Bob Perrin bought the 98-year-old building at the corner of 18th and Howard Streets for $470,000. He said he wants to restore it and convert it into condominiums or offices eventually.

A downtown building that Douglas County may demolish for a proposed justice center should be declared a local landmark, the Omaha Planning Board decided Wednesday.

The board voted 7-0 to recommend that the City Council grant a request from preservationists to declare 420 S. 18th St. a local landmark. The city’s Landmarks Heritage Preservation Commission had voted in August to recommend landmark status for the property.

The Planning Board vote followed the City Planning Department’s recommendation. In an interview after the meeting, City Planning Director David Fanslau said the Planning Board vote and his staff’s backing of the landmark status do not constitute a position on the county’s proposed justice center project.

“It is strictly their opinion, and our opinion, on the building as it sits right now, its historical significance,” Fanslau said. “And if it’s worthy of local designation.”

Planning Board member David Rosacker, who has done historic renovations during his career as a builder for more than 45 years, said it bothers him when “good old buildings get torn down.”

“When you see an old building that has character, whether it’s a building you particularly like or not is really irrelevant. They have character,” Rosacker said. “It’s a valid thing for us to be able to consider opportunities to protect them.”

The county wants the building as part of the site for a proposed justice center. The proposal calls for two buildings and a parking garage. A 10-story courthouse annex would be built at the southwest corner of 18th and Harney Streets. And a new juvenile detention center would be built next door on land that includes 420 S. 18th St.

The owner, architect Bob Perrin, doesn’t want to sell the property. He says he wants to preserve and renovate the building into retail space and apartments. He has filed a lawsuit to try to stop the county’s eminent domain action. A judge issued a temporary restraining order in September that prohibits the county from taking title to the property until after the judge can hear Perrin’s arguments.

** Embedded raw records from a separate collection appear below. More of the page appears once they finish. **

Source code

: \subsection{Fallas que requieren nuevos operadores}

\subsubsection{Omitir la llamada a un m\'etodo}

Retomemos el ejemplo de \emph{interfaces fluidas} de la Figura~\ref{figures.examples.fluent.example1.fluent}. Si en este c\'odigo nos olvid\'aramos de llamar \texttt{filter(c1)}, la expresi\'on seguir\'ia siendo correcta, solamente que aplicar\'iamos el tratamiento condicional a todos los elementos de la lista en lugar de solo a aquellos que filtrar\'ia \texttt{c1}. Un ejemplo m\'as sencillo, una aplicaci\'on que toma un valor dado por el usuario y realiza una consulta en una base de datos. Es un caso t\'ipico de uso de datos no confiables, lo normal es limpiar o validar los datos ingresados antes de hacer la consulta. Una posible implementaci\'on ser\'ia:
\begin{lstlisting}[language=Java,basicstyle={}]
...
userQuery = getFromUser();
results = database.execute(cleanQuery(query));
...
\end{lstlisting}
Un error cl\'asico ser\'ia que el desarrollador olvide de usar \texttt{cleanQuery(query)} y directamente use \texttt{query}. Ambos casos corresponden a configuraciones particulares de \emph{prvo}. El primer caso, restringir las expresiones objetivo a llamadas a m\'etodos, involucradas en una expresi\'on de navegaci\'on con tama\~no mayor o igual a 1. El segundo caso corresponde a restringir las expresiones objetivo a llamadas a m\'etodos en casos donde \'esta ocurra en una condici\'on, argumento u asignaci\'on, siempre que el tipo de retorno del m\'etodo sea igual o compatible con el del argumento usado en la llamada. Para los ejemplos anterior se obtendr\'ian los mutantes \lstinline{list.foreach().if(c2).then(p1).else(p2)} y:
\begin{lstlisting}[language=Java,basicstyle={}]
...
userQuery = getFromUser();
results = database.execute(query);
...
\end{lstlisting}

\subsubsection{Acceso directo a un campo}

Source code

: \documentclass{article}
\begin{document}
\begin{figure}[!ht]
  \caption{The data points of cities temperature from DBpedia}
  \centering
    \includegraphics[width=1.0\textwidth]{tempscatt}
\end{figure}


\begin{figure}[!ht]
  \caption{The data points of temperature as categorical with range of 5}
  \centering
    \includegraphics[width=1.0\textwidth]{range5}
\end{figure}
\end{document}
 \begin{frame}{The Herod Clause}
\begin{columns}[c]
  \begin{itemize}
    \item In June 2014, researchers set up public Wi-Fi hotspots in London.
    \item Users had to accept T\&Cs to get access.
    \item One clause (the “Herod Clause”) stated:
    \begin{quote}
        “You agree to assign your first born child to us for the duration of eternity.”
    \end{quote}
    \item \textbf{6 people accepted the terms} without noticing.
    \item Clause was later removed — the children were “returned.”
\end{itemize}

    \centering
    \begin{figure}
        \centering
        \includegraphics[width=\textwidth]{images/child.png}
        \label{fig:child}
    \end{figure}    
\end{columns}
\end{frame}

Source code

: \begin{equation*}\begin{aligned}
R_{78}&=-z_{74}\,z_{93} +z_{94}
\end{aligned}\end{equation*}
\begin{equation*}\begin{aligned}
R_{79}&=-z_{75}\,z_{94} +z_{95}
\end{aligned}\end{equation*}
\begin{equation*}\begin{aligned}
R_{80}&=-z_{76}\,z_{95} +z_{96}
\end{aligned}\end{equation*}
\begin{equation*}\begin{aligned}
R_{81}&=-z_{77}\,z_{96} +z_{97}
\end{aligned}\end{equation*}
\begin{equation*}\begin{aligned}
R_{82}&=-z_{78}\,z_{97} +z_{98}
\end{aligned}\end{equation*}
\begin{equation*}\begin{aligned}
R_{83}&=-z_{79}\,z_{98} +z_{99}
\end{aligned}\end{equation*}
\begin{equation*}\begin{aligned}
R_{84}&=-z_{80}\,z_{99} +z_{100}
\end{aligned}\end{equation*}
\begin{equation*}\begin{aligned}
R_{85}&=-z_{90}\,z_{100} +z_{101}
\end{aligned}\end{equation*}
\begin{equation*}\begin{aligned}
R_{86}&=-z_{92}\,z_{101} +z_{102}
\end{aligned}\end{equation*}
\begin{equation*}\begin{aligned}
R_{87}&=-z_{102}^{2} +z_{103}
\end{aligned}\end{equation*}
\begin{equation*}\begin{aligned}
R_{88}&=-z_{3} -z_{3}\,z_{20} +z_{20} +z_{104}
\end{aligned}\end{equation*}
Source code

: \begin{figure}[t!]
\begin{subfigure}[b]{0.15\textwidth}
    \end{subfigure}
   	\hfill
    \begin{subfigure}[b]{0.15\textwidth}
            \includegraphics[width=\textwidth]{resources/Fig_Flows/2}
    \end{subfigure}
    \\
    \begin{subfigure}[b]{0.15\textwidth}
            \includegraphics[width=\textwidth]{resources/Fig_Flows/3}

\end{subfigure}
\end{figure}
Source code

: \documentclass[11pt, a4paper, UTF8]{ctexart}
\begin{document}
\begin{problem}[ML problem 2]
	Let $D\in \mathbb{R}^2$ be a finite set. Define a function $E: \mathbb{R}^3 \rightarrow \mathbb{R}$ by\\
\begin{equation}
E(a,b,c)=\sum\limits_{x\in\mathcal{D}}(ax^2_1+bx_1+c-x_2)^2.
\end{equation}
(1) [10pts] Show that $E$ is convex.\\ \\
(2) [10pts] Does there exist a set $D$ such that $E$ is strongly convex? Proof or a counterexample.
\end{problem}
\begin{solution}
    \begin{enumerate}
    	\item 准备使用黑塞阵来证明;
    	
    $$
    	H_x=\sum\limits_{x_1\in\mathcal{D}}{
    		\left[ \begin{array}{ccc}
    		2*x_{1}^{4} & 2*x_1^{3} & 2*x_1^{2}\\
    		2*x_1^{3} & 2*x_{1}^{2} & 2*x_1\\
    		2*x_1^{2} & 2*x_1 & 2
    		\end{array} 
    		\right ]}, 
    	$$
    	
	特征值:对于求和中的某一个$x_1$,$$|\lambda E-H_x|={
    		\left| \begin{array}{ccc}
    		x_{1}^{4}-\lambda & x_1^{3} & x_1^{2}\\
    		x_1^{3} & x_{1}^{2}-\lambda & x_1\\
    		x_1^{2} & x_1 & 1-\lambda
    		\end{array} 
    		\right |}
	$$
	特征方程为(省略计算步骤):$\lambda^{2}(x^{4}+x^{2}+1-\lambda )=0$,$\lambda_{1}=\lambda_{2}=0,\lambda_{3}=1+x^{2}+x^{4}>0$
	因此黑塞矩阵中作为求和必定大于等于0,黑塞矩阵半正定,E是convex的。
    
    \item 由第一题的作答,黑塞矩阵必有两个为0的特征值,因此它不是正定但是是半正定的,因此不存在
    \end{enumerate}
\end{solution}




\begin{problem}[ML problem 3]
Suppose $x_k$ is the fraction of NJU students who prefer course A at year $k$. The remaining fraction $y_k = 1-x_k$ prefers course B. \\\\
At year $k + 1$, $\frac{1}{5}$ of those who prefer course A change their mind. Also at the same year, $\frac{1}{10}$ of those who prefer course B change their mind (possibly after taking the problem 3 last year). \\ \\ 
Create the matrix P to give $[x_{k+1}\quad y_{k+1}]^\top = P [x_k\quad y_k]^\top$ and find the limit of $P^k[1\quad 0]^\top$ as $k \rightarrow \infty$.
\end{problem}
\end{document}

The landmark designation could go to the City Council in about four to six weeks. Because of Perrin’s lawsuit, it now appears likely that the council would consider the landmark designation before the county could take possession of the building and demolish it.

But the designation might be moot, legally. Typically, a landmark designation offers a building some protection from being demolished. But it’s unclear what effect, if any, landmark status would have on the county’s legal ability to tear down Perrin’s building, because the county’s eminent domain case was already underway when the landmark application was made.

However, Perrin is hoping the designation will help his cause in the court of public opinion. He said in September that he hoped a landmark designation would help convince county officials and the public that his building has historical value.

Brian Whetstone, with the preservationist group Restoration Exchange Omaha, applied for the landmark status. He contended that the building qualified on grounds of its historical uses: as an automobile dealership in the early days of cars in Omaha and later for soil and concrete testing by the U.S. Army Corps of Engineers.

Perrin called the building a historical gem “that has been hiding in plain sight.” He urged the Planning Board to endorse the landmark status as “recognition that we do have an historic property that we just didn’t know about.”

Rosacker enthusiastically concurred.

“It’s got its own character, but it’s got the flexibility for it to become a vibrant part of the downtown,” he said. “So I think it’s really worth our consideration as a landmark to be able to help preserve that opportunity.”